→ Task to carry out
Write out each line of the entries exactly, starting at the first and finishing with the line that contains "投入、亲力亲为，是主创团队们为这场实验铺垫的第一层。".
(Data excerpts begins)
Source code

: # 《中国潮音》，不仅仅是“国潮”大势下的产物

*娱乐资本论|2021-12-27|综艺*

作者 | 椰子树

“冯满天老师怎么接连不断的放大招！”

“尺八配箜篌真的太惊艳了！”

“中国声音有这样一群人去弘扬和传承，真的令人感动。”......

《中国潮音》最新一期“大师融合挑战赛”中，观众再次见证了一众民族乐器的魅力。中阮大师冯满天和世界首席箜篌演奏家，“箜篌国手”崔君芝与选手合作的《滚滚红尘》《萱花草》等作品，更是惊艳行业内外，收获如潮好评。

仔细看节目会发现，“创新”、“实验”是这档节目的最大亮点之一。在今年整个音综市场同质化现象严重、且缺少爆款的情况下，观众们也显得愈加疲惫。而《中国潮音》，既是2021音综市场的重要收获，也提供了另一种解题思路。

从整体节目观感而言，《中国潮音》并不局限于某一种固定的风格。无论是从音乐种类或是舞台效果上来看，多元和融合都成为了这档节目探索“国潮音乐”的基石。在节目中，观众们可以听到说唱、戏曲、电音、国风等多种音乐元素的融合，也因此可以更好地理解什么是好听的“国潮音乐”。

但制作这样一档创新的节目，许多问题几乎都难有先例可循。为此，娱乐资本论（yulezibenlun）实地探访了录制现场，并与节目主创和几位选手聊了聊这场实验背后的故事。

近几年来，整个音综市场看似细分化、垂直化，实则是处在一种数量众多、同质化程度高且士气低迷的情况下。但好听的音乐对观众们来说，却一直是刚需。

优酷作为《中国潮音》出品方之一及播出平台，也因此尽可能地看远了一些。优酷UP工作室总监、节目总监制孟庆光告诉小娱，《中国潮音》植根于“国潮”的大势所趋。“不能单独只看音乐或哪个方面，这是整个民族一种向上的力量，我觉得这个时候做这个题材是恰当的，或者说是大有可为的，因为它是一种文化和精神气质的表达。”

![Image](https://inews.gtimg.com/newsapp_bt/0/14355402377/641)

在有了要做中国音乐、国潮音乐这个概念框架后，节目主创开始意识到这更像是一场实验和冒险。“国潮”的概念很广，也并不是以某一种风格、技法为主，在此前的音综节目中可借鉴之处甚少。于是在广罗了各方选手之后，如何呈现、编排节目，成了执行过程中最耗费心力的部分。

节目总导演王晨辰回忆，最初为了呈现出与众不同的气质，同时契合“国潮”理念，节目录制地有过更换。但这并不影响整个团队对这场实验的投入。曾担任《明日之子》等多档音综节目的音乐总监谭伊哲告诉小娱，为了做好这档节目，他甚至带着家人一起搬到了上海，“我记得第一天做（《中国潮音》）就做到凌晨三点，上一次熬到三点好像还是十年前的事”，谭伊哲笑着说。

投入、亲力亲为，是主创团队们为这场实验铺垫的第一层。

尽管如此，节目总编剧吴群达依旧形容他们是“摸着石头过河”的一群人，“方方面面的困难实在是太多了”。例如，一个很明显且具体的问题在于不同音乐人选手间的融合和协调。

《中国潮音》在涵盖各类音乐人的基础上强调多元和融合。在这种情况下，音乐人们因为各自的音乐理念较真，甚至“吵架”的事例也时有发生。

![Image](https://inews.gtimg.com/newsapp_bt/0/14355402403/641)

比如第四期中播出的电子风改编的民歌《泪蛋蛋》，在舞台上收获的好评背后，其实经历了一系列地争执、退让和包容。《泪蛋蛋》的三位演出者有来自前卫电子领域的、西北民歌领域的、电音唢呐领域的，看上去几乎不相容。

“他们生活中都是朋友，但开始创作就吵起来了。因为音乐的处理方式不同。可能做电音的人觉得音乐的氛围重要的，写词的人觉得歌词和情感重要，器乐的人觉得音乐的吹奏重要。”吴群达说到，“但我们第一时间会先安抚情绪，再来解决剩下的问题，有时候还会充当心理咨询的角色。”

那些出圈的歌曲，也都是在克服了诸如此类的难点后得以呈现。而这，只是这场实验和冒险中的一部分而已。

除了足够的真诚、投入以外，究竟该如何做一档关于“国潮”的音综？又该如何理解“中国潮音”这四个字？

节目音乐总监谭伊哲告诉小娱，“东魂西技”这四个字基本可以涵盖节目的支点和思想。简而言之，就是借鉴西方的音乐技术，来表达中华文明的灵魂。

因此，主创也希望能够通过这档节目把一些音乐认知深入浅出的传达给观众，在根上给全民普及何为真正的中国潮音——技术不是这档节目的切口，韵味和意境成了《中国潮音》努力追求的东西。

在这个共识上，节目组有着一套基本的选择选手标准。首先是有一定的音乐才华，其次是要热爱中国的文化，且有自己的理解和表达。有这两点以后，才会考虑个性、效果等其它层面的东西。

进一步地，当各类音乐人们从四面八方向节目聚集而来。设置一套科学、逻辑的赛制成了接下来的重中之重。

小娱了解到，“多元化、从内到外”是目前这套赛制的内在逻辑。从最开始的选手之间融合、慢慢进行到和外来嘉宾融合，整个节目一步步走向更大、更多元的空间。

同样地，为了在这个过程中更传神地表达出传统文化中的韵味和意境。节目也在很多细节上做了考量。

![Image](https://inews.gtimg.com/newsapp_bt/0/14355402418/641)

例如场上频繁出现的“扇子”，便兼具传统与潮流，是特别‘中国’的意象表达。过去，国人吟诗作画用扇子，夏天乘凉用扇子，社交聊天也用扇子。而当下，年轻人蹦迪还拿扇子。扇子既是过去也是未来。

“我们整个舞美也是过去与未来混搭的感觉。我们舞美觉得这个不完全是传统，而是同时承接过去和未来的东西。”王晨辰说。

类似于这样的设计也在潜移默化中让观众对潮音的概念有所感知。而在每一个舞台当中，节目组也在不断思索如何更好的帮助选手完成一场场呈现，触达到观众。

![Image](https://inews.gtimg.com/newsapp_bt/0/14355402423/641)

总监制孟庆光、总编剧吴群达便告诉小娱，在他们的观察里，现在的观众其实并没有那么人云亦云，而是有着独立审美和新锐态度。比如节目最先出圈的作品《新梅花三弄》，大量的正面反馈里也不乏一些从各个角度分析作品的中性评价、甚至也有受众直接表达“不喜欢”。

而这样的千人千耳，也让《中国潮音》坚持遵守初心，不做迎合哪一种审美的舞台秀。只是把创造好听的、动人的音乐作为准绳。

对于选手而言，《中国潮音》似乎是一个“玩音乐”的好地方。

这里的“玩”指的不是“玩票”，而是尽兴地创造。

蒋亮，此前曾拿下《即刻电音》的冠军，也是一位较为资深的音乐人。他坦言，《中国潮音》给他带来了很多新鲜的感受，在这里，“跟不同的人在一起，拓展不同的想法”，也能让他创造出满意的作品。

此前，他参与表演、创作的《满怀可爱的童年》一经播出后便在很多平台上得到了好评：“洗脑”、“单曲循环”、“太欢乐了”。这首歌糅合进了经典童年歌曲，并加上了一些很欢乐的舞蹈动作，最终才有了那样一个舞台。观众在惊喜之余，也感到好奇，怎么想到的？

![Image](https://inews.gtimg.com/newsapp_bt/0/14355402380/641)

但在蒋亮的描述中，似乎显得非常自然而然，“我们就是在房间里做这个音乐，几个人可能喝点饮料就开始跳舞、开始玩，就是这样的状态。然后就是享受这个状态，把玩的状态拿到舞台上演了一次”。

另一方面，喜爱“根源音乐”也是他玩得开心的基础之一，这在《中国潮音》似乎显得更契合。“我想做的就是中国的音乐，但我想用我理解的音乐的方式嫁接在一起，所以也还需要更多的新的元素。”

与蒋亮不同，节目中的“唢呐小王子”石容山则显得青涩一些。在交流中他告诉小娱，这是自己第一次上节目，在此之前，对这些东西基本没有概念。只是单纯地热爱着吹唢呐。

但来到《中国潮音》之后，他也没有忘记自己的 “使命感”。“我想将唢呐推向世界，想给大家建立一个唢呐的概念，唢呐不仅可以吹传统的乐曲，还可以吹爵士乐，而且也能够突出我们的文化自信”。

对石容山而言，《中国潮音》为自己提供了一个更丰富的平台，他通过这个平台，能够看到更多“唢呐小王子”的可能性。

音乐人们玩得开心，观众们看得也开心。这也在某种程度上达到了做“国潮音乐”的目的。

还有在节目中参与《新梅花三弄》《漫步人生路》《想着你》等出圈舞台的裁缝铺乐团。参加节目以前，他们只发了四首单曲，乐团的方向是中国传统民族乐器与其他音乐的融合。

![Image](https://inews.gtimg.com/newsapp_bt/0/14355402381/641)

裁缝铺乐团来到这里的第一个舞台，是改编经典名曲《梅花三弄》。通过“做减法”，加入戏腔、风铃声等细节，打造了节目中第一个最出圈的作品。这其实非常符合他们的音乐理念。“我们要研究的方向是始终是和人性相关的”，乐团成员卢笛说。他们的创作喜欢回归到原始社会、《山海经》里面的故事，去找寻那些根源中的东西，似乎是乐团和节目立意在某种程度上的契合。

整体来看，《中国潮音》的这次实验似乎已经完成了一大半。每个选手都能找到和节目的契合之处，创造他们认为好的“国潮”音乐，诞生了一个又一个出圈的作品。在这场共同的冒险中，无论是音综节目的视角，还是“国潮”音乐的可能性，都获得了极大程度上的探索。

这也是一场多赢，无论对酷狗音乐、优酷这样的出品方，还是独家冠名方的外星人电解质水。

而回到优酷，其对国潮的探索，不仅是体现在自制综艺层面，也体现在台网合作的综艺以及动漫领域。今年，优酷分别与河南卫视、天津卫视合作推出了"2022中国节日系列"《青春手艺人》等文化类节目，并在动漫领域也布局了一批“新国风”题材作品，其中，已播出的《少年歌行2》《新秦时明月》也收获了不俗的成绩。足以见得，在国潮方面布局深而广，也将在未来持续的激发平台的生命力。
(Data excerpts ends)
→ Result
Source code

: # 《中国潮音》，不仅仅是“国潮”大势下的产物

*娱乐资本论|2021-12-27|综艺*

作者 | 椰子树

“冯满天老师怎么接连不断的放大招！”

“尺八配箜篌真的太惊艳了！”

“中国声音有这样一群人去弘扬和传承，真的令人感动。”......

《中国潮音》最新一期“大师融合挑战赛”中，观众再次见证了一众民族乐器的魅力。中阮大师冯满天和世界首席箜篌演奏家，“箜篌国手”崔君芝与选手合作的《滚滚红尘》《萱花草》等作品，更是惊艳行业内外，收获如潮好评。

仔细看节目会发现，“创新”、“实验”是这档节目的最大亮点之一。在今年整个音综市场同质化现象严重、且缺少爆款的情况下，观众们也显得愈加疲惫。而《中国潮音》，既是2021音综市场的重要收获，也提供了另一种解题思路。

从整体节目观感而言，《中国潮音》并不局限于某一种固定的风格。无论是从音乐种类或是舞台效果上来看，多元和融合都成为了这档节目探索“国潮音乐”的基石。在节目中，观众们可以听到说唱、戏曲、电音、国风等多种音乐元素的融合，也因此可以更好地理解什么是好听的“国潮音乐”。

但制作这样一档创新的节目，许多问题几乎都难有先例可循。为此，娱乐资本论（yulezibenlun）实地探访了录制现场，并与节目主创和几位选手聊了聊这场实验背后的故事。

近几年来，整个音综市场看似细分化、垂直化，实则是处在一种数量众多、同质化程度高且士气低迷的情况下。但好听的音乐对观众们来说，却一直是刚需。

优酷作为《中国潮音》出品方之一及播出平台，也因此尽可能地看远了一些。优酷UP工作室总监、节目总监制孟庆光告诉小娱，《中国潮音》植根于“国潮”的大势所趋。“不能单独只看音乐或哪个方面，这是整个民族一种向上的力量，我觉得这个时候做这个题材是恰当的，或者说是大有可为的，因为它是一种文化和精神气质的表达。”

![Image](https://inews.gtimg.com/newsapp_bt/0/14355402377/641)

在有了要做中国音乐、国潮音乐这个概念框架后，节目主创开始意识到这更像是一场实验和冒险。“国潮”的概念很广，也并不是以某一种风格、技法为主，在此前的音综节目中可借鉴之处甚少。于是在广罗了各方选手之后，如何呈现、编排节目，成了执行过程中最耗费心力的部分。

节目总导演王晨辰回忆，最初为了呈现出与众不同的气质，同时契合“国潮”理念，节目录制地有过更换。但这并不影响整个团队对这场实验的投入。曾担任《明日之子》等多档音综节目的音乐总监谭伊哲告诉小娱，为了做好这档节目，他甚至带着家人一起搬到了上海，“我记得第一天做（《中国潮音》）就做到凌晨三点，上一次熬到三点好像还是十年前的事”，谭伊哲笑着说。

投入、亲力亲为，是主创团队们为这场实验铺垫的第一层。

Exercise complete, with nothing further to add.